Concept

Psychophysical parallelism

Summary
In the philosophy of mind, psychophysical parallelism (or simply parallelism) is the theory that mental and bodily events are perfectly coordinated, without any causal interaction between them. As such, it affirms the correlation of mental and bodily events (since it accepts that when a mental event occurs, a corresponding physical effect occurs as well), but denies a direct cause and effect relation between mind and body. This coordination of mental and bodily events has been postulated to occur either in advance by means of God (as per Gottfried Leibniz's idea of pre-established harmony) or at the time of the event (as in the occasionalism of Nicolas Malebranche) or, finally, according to Baruch Spinoza's Ethics, mind and matter are two of infinite attributes of the only Substance-God, which go as one without interacting with each other. On this view, mental and bodily phenomena are independent yet inseparable, like two sides of a coin. Psychophysical parallelism is a third possible alternative regarding the relation between mind and body, between interaction (e.g., Mind–body dualism) and one-way body-to-mind causality (e.g., materialism, epiphenomenalism). Parallelism is a theory which is related to dualism and which suggests that although there is a correlation between mental and physical events there is not any causal relationship.

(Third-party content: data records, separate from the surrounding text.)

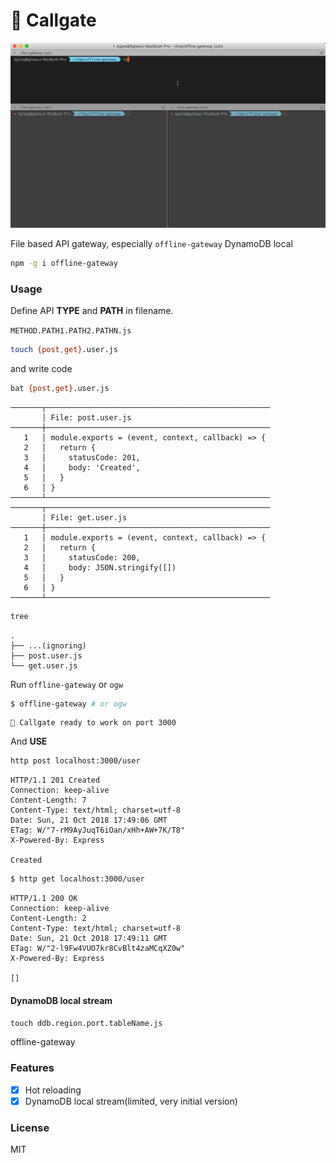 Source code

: # :mushroom: Callgate

![demo](offline-gateway.gif)

File based API gateway, especially `offline-gateway` DynamoDB local

```bash
npm -g i offline-gateway
```

### Usage

Define API **TYPE** and **PATH** in filename.

`METHOD.PATH1.PATH2.PATHN.js`

```bash
touch {post,get}.user.js
```
and write code

```bash
bat {post,get}.user.js
```

```text
───────┬──────────────────────────────────────────────────
       │ File: post.user.js
───────┼──────────────────────────────────────────────────
   1   │ module.exports = (event, context, callback) => {
   2   │   return {
   3   │     statusCode: 201,
   4   │     body: 'Created',
   5   │   }
   6   │ }
───────┴──────────────────────────────────────────────────
───────┬──────────────────────────────────────────────────
       │ File: get.user.js
───────┼──────────────────────────────────────────────────
   1   │ module.exports = (event, context, callback) => {
   2   │   return {
   3   │     statusCode: 200,
   4   │     body: JSON.stringify([])
   5   │   }
   6   │ }
───────┴──────────────────────────────────────────────────
```

```bash
tree
```

```text
.
├── ...(ignoring)
├── post.user.js
└── get.user.js
```

Run `offline-gateway` or `ogw`

```bash
$ offline-gateway # or ogw
```
```text
🍄 Callgate ready to work on port 3000
```

And **USE**

```bash
http post localhost:3000/user
```

```text
HTTP/1.1 201 Created
Connection: keep-alive
Content-Length: 7
Content-Type: text/html; charset=utf-8
Date: Sun, 21 Oct 2018 17:49:06 GMT
ETag: W/"7-rM9AyJuqT6iOan/xHh+AW+7K/T8"
X-Powered-By: Express

Created
```
```bash
$ http get localhost:3000/user
```
```text
HTTP/1.1 200 OK
Connection: keep-alive
Content-Length: 2
Content-Type: text/html; charset=utf-8
Date: Sun, 21 Oct 2018 17:49:11 GMT
ETag: W/"2-l9Fw4VUO7kr8CvBlt4zaMCqXZ0w"
X-Powered-By: Express

[] 
```

#### DynamoDB local stream

`touch ddb.region.port.tableName.js`

offline-gateway 

### Features

- [x] Hot reloading
- [x] DynamoDB local stream(limited, very initial version)

### License
MIT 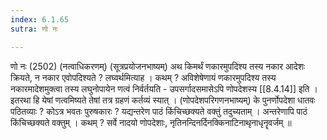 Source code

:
 ```yaml
---
index: 6.1.65
sutra: णो नः

---
```

 णो नः (2502) (नत्वाधिकरणम्) (सूत्रप्रयोजनभाष्यम्) अथ किमर्थं णकारमुपदिश्य तस्य नकार आदेशः क्रियते, न नकार एवोपदिश्यते ? लघ्वर्थमित्याह । कथम् ? अविशेषेणायं णकारमुपदिश्य तस्य नकारमादेशमुक्त्वा तस्य लघुनोपायेन णत्वं निर्वर्तयति  -  उपसर्गादसमासेऽपि णोपदेशस्य [[8.4.14]] इति । इतरथा हि येषां णत्वमिष्यते तेषां तत्र ग्रहणं कर्तव्यं स्यात् । (णोपदेशपरिगणनभाष्यम्) के पुनर्णोपदेशा धातवः पठितव्याः ? कोऽत्र भवतः पुरुषकारः ? यद्यन्तरेण पाठं किंचिच्छक्यते वक्तुं तदुच्यताम् । अन्तरेणापि पाठं किंचिच्छक्यते वक्तुम् । कथम् ? सर्वे नादयो णोपदेशाः, नृतिनन्दिनर्दिनक्किनाटिनाथृनाधृनॄवर्जम् ॥  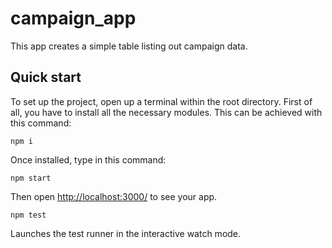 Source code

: # campaign_app
This app creates a simple table listing out campaign data.<br/>

## Quick start
To set up the project, open up a terminal within the root directory. First of all, you have to install all the necessary modules. This can be achieved with this command:

```npm i```

Once installed, type in this command:

```npm start```

Then open [http://localhost:3000/](http://localhost:3000/) to see your app.

```npm test```

Launches the test runner in the interactive watch mode.
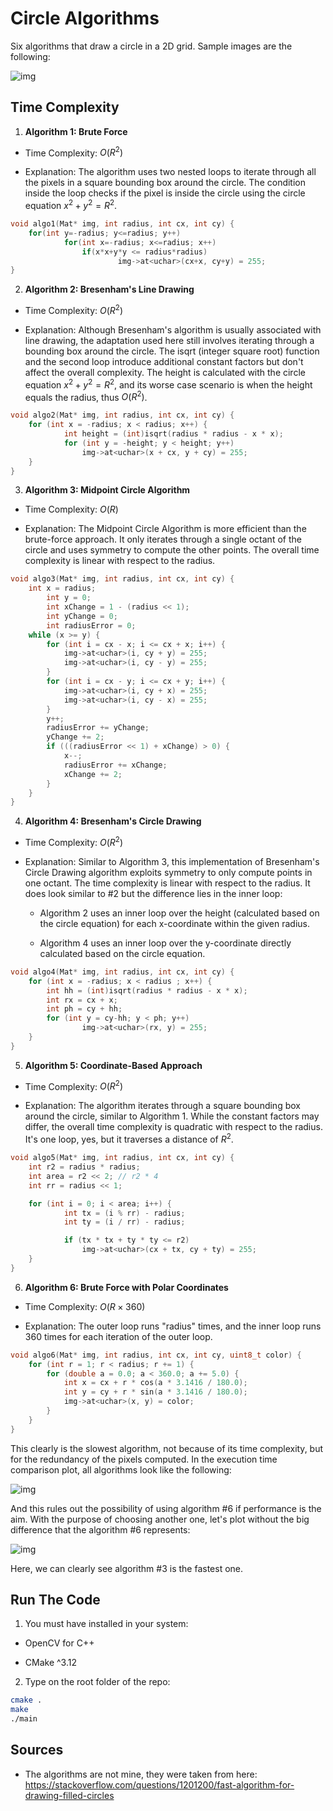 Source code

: # Circle Algorithms

Six algorithms that draw a circle in a 2D grid. Sample images are the following:

![img](./src/samples.png)

## Time Complexity

1. **Algorithm 1: Brute Force**

- Time Complexity: $O(R^2)$

- Explanation: The algorithm uses two nested loops to iterate through all the pixels in a square bounding box around the circle. The condition inside the loop checks if the pixel is inside the circle using the circle equation $x^2 + y^2 = R^2$.

```c++
void algo1(Mat* img, int radius, int cx, int cy) {
	for(int y=-radius; y<=radius; y++)
    		for(int x=-radius; x<=radius; x++)
        		if(x*x+y*y <= radius*radius)
            			img->at<uchar>(cx+x, cy+y) = 255;
}
```

2. **Algorithm 2: Bresenham's Line Drawing**

- Time Complexity: $O(R^2)$

- Explanation: Although Bresenham's algorithm is usually associated with line drawing, the adaptation used here still involves iterating through a bounding box around the circle. The isqrt (integer square root) function and the second loop introduce additional constant factors but don't affect the overall complexity. The height is calculated with the circle equation $x^2 + y^2 = R^2$, and its worse case scenario is when the height equals the radius, thus $O(R^2)$.

```c++
void algo2(Mat* img, int radius, int cx, int cy) {
	for (int x = -radius; x < radius; x++) {
    		int height = (int)isqrt(radius * radius - x * x);
    		for (int y = -height; y < height; y++)
        		img->at<uchar>(x + cx, y + cy) = 255;
	}
}
```

3. **Algorithm 3: Midpoint Circle Algorithm**

- Time Complexity: $O(R)$

- Explanation: The Midpoint Circle Algorithm is more efficient than the brute-force approach. It only iterates through a single octant of the circle and uses symmetry to compute the other points. The overall time complexity is linear with respect to the radius. 

```c++
void algo3(Mat* img, int radius, int cx, int cy) {
	int x = radius;
    	int y = 0;
    	int xChange = 1 - (radius << 1);
    	int yChange = 0;
    	int radiusError = 0;
	while (x >= y) {
		for (int i = cx - x; i <= cx + x; i++) {
		    img->at<uchar>(i, cy + y) = 255;
		    img->at<uchar>(i, cy - y) = 255;
		}
		for (int i = cx - y; i <= cx + y; i++) {
		    img->at<uchar>(i, cy + x) = 255;
		    img->at<uchar>(i, cy - x) = 255;
		}
		y++;
		radiusError += yChange;
		yChange += 2;
		if (((radiusError << 1) + xChange) > 0)	{
		    x--;
		    radiusError += xChange;
		    xChange += 2;
		}
	}
}
```

4. **Algorithm 4: Bresenham's Circle Drawing**

- Time Complexity: $O(R^2)$

- Explanation: Similar to Algorithm 3, this implementation of Bresenham's Circle Drawing algorithm exploits symmetry to only compute points in one octant. The time complexity is linear with respect to the radius. It does look similar to #2 but the difference lies in the inner loop:

	- Algorithm 2 uses an inner loop over the height (calculated based on the circle equation) for each x-coordinate within the given radius.

	- Algorithm 4 uses an inner loop over the y-coordinate directly calculated based on the circle equation.

```c++
void algo4(Mat* img, int radius, int cx, int cy) {
	for (int x = -radius; x < radius ; x++) {
		int hh = (int)isqrt(radius * radius - x * x);
		int rx = cx + x;
		int ph = cy + hh;
		for (int y = cy-hh; y < ph; y++)
        		img->at<uchar>(rx, y) = 255;
	}
}
```

5. **Algorithm 5: Coordinate-Based Approach**

- Time Complexity: $O(R^2)$

- Explanation: The algorithm iterates through a square bounding box around the circle, similar to Algorithm 1. While the constant factors may differ, the overall time complexity is quadratic with respect to the radius. It's one loop, yes, but it traverses a distance of $R^2$.

```c++
void algo5(Mat* img, int radius, int cx, int cy) {
	int r2 = radius * radius;
	int area = r2 << 2; // r2 * 4
	int rr = radius << 1;

	for (int i = 0; i < area; i++) {
    		int tx = (i % rr) - radius;
    		int ty = (i / rr) - radius;

    		if (tx * tx + ty * ty <= r2)
        		img->at<uchar>(cx + tx, cy + ty) = 255;
	}
}
```

6. **Algorithm 6: Brute Force with Polar Coordinates**

- Time Complexity: $O(R \times 360)$

- Explanation: The outer loop runs "radius" times, and the inner loop runs 360 times for each iteration of the outer loop.

```c++
void algo6(Mat* img, int radius, int cx, int cy, uint8_t color) {
	for (int r = 1; r < radius; r += 1) {
		for (double a = 0.0; a < 360.0; a += 5.0) {
			int x = cx + r * cos(a * 3.1416 / 180.0);
			int y = cy + r * sin(a * 3.1416 / 180.0);
			img->at<uchar>(x, y) = color;
		}
	}
}
```

This clearly is the slowest algorithm, not because of its time complexity, but for the redundancy of the pixels computed. In the execution time comparison plot, all algorithms look like the following:

![img](./src/plot.png)

And this rules out the possibility of using algorithm #6 if performance is the aim. With the purpose of choosing another one, let's plot without the big difference that the algorithm #6 represents:

![img](./src/plot2.png)

Here, we can clearly see algorithm #3 is the fastest one.

## Run The Code

1. You must have installed in your system:

- OpenCV for C++

- CMake ^3.12

2. Type on the root folder of the repo:

```bash
cmake .
make
./main
```

## Sources

- The algorithms are not mine, they were taken from here: https://stackoverflow.com/questions/1201200/fast-algorithm-for-drawing-filled-circles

The body and mind do not interact with each other but simply operate independently of each other, in parallel, and there happens to be a correspondence between the two but neither causes the other. That is to say that the physical event of burning your finger and the mental event of feeling pain happen to occur simultaneously as a response to contact with a hot object—one does not cause the other. In his 1925 book The Mind and its Place in Nature, C. D. Broad maintains concerning parallelism: "The assertion is that to every particular change in the mind there corresponds a certain change in the brain which this mind animates, and that to every change in the brain there corresponds a certain change in the mind which animates this brain.